• **Input records**:

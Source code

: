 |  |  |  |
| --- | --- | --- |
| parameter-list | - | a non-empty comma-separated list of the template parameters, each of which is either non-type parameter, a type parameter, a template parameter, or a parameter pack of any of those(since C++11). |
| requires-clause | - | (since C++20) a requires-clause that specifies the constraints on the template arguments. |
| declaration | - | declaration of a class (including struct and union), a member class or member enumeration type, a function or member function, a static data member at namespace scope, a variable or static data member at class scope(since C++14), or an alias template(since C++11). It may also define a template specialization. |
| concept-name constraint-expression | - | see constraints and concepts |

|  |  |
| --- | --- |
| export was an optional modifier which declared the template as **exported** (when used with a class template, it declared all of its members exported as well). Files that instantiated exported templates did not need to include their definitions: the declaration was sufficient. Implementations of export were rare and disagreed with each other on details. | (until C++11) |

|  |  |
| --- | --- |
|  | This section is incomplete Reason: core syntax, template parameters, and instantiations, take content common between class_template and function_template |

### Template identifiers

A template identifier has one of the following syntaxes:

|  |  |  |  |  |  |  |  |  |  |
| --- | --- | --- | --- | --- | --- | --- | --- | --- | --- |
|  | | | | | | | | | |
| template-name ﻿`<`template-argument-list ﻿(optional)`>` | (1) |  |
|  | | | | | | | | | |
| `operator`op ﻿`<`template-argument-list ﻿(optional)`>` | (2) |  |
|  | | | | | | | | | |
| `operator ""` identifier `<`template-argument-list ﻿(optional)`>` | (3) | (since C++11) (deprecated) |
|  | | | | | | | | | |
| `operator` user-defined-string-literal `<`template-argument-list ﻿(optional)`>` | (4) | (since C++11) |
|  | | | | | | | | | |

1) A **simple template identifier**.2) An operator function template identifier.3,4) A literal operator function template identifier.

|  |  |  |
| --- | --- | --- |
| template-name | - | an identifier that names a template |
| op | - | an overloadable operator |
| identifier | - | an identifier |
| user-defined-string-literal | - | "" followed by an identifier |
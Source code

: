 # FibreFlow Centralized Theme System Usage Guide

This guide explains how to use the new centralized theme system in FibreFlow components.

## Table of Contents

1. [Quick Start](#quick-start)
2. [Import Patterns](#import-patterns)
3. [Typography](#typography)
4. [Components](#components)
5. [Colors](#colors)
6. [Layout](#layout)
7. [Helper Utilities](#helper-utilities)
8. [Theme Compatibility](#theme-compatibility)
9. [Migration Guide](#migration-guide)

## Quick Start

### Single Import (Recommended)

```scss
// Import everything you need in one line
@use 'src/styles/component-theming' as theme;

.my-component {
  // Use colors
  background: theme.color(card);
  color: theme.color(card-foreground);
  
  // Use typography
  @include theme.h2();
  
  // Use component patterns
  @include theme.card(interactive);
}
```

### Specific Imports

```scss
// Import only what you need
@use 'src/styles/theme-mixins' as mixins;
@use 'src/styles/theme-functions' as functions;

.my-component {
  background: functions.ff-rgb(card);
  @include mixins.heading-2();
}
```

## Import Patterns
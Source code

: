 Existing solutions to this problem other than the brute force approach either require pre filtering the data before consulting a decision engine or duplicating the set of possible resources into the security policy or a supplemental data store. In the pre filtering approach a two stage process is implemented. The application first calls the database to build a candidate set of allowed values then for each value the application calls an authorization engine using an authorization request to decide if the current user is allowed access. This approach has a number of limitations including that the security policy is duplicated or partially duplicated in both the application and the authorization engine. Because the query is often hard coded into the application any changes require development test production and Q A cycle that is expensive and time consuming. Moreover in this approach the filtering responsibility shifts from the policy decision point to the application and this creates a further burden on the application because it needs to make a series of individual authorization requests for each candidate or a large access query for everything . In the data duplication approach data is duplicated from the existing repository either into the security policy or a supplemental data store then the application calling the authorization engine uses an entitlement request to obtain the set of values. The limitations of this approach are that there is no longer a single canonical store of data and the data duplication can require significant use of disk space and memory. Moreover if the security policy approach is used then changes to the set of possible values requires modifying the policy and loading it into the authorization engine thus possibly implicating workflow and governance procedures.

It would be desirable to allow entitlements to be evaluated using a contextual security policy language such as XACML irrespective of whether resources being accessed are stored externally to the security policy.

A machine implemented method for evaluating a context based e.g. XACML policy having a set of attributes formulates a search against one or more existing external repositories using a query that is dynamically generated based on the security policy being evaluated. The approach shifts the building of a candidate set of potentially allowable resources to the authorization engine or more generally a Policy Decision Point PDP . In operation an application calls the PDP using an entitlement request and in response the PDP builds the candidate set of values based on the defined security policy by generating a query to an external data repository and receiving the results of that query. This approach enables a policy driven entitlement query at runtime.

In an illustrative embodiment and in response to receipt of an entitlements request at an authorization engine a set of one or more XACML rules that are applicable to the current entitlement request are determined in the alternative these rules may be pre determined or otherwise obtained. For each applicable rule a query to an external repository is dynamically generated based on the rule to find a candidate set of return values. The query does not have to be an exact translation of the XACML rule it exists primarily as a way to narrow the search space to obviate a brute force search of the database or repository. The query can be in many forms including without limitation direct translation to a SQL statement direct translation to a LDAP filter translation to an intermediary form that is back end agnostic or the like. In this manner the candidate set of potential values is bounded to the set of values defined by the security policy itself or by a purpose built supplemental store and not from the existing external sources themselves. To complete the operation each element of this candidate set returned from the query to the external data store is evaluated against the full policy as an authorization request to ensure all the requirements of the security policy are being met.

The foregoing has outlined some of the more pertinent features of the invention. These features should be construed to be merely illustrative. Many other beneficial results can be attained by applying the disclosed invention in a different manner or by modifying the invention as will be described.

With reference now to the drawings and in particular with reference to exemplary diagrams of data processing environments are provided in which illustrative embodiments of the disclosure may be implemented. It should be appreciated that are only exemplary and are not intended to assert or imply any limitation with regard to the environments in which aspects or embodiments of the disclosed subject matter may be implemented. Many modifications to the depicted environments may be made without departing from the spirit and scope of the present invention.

• **Exercise aim**:
Gather each line from the listing above that holds "only".

• **Exercise response**:
// Import only what you need
With reference now to the drawings and in particular with reference to exemplary diagrams of data processing environments are provided in which illustrative embodiments of the disclosure may be implemented. It should be appreciated that are only exemplary and are not intended to assert or imply any limitation with regard to the environments in which aspects or embodiments of the disclosed subject matter may be implemented. Many modifications to the depicted environments may be made without departing from the spirit and scope of the present invention.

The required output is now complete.